Abba Naor, now 97, is part of the virtual memory project "Learning with Digital Certificates," which is primarily intended for educational use. It was developed in collaboration between Ludwig Maximilian University of Munich (LMU) and the Leibniz Supercomputing Center of the Bavarian Academy of Sciences and Humanities.
For this experiment, Naor answered around 1,000 questions in a special studio in England and was stereoscopically filmed by two cameras. The recordings can be visualized in three dimensions. The scientists involved then trained the resulting "hologram" of Naor using speech recognition software.

Holocaust survivor Abba Naor as a virtual contemporary witness who can be interviewed.
Source: LMU
The result is astonishing; quite a few students describe it as cool: The virtual Naor can answer almost all of the questions they posed. The artificial intelligence has already found 40,000 possible answers to the 1,000 questions. If the virtual contemporary witness cannot answer because he doesn't recognize or understand the question, he remains silent – and tugs at his sleeve, appearing embarrassed. An even more data-intensive volumetric process is being conducted in Potsdam-Babelsberg with survivors, including Margot Friedländer and Gidon Lev. It is intended to open up even more possibilities in educational work using virtual reality in the future.
Anja Ballis, who heads the Department of German Language and Literature Education in Munich, reports that students primarily want to learn about family life and how to deal with loss from contemporary witnesses like Abba Naor. "Probably," the professor suspects, "this reflects their own experiences." Ballis has also observed that many students approach the virtual contemporary witness interview with an open mind. "They hardly expect it to touch them so emotionally."
Gidon Lev
Holocaust survivor
Noa Mkayton, Director of Education at Yad Vashem, calls this an encouraging development. "The survivors want to be active, to leave their voice behind. And precisely the voice they want to leave behind—unmanipulated and uncolored by other perspectives." Third- or fourth-generation people are often not interested in listening to an hour-long eyewitness account. "But they'll watch a TikTok video."
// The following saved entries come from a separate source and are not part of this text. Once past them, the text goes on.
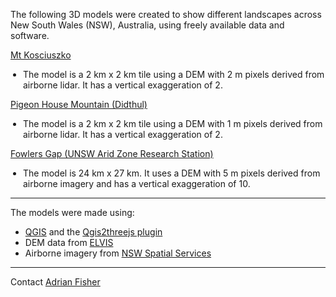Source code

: <p>
The following 3D models were created to show different landscapes across New South Wales (NSW), Australia, using freely available data and software.
</p>
<p>
<a href="https://adrian-g-fisher.github.io/3d_models/kosciuszko/kosciuszko.html">Mt Kosciuszko</a>
<ul style="padding-left:20px">
<li>The model is a 2 km x 2 km tile using a DEM with 2 m pixels derived from airborne lidar. It has a vertical exaggeration of 2.</li>
</ul>
</p>
<p>
<a href="https://adrian-g-fisher.github.io/3d_models/pigeon_house/pigeon_house.html">Pigeon House Mountain (Didthul)</a>
<ul style="padding-left:20px">
<li>The model is a 2 km x 2 km tile using a DEM with 1 m pixels derived from airborne lidar. It has a vertical exaggeration of 2.</li>
</ul>
</p>
<p>
<a href="https://adrian-g-fisher.github.io/3d_models/fowlers_gap/fowlers_gap.html">Fowlers Gap (UNSW Arid Zone Research Station)</a>
<ul style="padding-left:20px">
<li>The model is 24 km x 27 km. It uses a DEM with 5 m pixels derived from airborne imagery and has a vertical exaggeration of 10.</li>
</ul>
</p>
<hr>
<p>
The models were made using:
<ul><li><a href="https://www.qgis.org">QGIS</a> and the <a href="https://qgis2threejs.readthedocs.io/en/docs/">Qgis2threejs plugin</a></li>
<li>DEM data from <a href="https://elevation.fsdf.org.au/">ELVIS</a></li>
<li>Airborne imagery from <a href="https://www.spatial.nsw.gov.au/products_and_services/web_services/qgis">NSW Spatial Services</a></li></ul>
</p>
<hr>
<p>
Contact <a href="https://www.bees.unsw.edu.au/our-people/adrian-fisher">Adrian Fisher</a>
</p>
In light of growing anti-Semitism in Germany and gaps in knowledge about the Holocaust, the old demand for mandatory visits to concentration camp memorials has recently been making a comeback in politics. Jens-Christian Wagner, Director of the Buchenwald and Mittelbau-Dora Memorials Foundation, countered similar proposals by Federal Education Minister Karin Prien (CDU).
Berlin high school students Emily and Mathilda had previously assumed that such visits were mandatory for students in Germany. "But they're useless if schools don't have enough time for preparation," says Emily. "They can even have the opposite effect."
Gidon Lev has no doubt that his cause will continue after he's gone. "The kids here," he points to the group of young people around him, "will do it."